### Problem
Somewhere below are a line with "2.基于日志大小的保留策略" and a later line with "### 2.0.0版本". Output exactly those lines and all lines between them.
START Data supplied
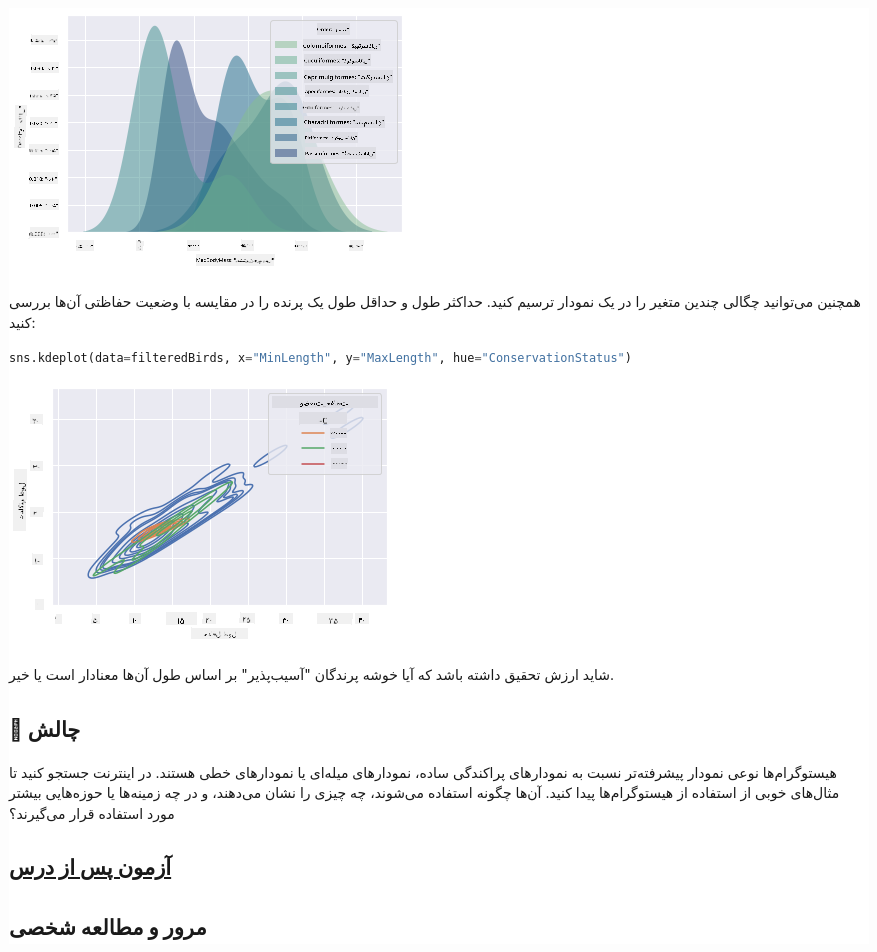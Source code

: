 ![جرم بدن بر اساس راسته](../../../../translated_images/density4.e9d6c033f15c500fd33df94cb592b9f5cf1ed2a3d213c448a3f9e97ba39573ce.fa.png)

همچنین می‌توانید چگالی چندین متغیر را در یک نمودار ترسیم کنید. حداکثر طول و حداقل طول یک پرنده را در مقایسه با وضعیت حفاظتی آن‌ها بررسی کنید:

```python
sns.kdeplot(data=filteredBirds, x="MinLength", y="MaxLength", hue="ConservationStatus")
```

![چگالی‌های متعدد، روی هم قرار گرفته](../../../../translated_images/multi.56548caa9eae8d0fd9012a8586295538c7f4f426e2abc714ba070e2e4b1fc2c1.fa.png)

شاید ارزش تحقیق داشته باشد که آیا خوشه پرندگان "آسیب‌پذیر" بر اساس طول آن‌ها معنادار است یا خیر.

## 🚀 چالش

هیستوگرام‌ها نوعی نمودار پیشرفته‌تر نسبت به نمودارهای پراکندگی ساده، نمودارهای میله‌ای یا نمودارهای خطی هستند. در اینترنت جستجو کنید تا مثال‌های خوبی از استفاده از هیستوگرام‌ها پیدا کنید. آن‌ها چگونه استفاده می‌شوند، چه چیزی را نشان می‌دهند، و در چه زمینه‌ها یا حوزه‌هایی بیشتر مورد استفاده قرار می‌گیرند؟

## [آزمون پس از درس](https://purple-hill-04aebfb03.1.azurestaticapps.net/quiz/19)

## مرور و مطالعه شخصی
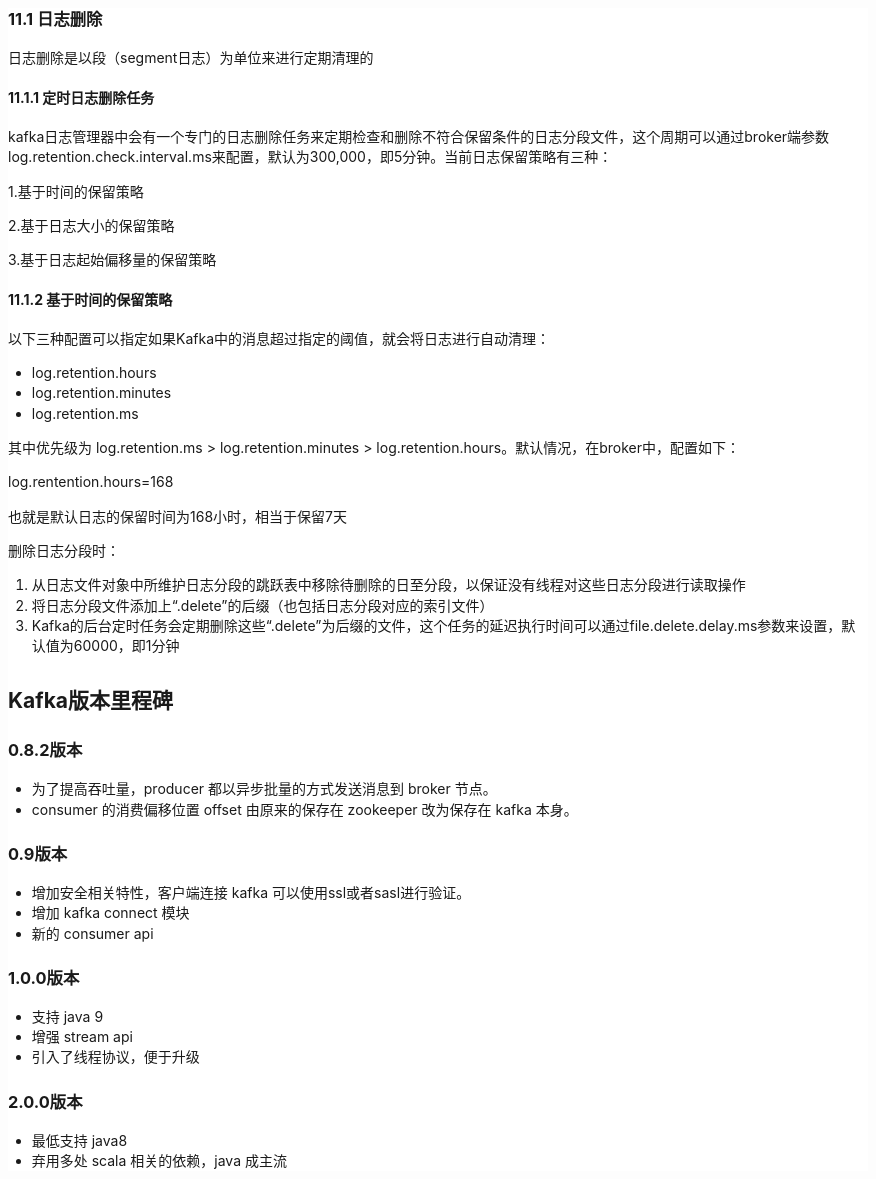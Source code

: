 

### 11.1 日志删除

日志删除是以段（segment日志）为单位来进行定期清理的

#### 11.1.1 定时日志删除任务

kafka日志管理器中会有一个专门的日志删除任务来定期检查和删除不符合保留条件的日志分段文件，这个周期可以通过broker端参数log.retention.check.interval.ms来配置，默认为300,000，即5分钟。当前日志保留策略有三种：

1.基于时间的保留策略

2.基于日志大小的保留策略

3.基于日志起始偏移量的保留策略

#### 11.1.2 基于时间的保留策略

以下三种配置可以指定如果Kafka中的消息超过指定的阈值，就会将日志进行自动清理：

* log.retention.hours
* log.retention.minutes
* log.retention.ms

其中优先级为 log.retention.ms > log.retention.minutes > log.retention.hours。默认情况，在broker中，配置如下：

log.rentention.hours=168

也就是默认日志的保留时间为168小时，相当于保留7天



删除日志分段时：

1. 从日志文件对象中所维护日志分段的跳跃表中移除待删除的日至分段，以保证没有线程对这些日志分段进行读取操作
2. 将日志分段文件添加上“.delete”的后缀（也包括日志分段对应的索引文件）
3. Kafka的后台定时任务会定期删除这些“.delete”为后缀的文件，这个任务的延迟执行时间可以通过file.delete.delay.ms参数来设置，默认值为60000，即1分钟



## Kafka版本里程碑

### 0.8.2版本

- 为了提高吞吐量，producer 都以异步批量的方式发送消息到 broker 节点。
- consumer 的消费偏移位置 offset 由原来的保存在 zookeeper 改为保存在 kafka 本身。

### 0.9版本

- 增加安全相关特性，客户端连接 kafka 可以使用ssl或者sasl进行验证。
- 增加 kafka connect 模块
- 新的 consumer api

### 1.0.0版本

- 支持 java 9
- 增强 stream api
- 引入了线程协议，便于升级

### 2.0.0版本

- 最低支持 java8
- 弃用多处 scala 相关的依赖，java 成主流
END Data supplied
### Task output
2.基于日志大小的保留策略

3.基于日志起始偏移量的保留策略

#### 11.1.2 基于时间的保留策略

以下三种配置可以指定如果Kafka中的消息超过指定的阈值，就会将日志进行自动清理：

* log.retention.hours
* log.retention.minutes
* log.retention.ms

其中优先级为 log.retention.ms > log.retention.minutes > log.retention.hours。默认情况，在broker中，配置如下：

log.rentention.hours=168

也就是默认日志的保留时间为168小时，相当于保留7天



删除日志分段时：

1. 从日志文件对象中所维护日志分段的跳跃表中移除待删除的日至分段，以保证没有线程对这些日志分段进行读取操作
2. 将日志分段文件添加上“.delete”的后缀（也包括日志分段对应的索引文件）
3. Kafka的后台定时任务会定期删除这些“.delete”为后缀的文件，这个任务的延迟执行时间可以通过file.delete.delay.ms参数来设置，默认值为60000，即1分钟



## Kafka版本里程碑

### 0.8.2版本

- 为了提高吞吐量，producer 都以异步批量的方式发送消息到 broker 节点。
- consumer 的消费偏移位置 offset 由原来的保存在 zookeeper 改为保存在 kafka 本身。

### 0.9版本

- 增加安全相关特性，客户端连接 kafka 可以使用ssl或者sasl进行验证。
- 增加 kafka connect 模块
- 新的 consumer api

### 1.0.0版本

- 支持 java 9
- 增强 stream api
- 引入了线程协议，便于升级

### 2.0.0版本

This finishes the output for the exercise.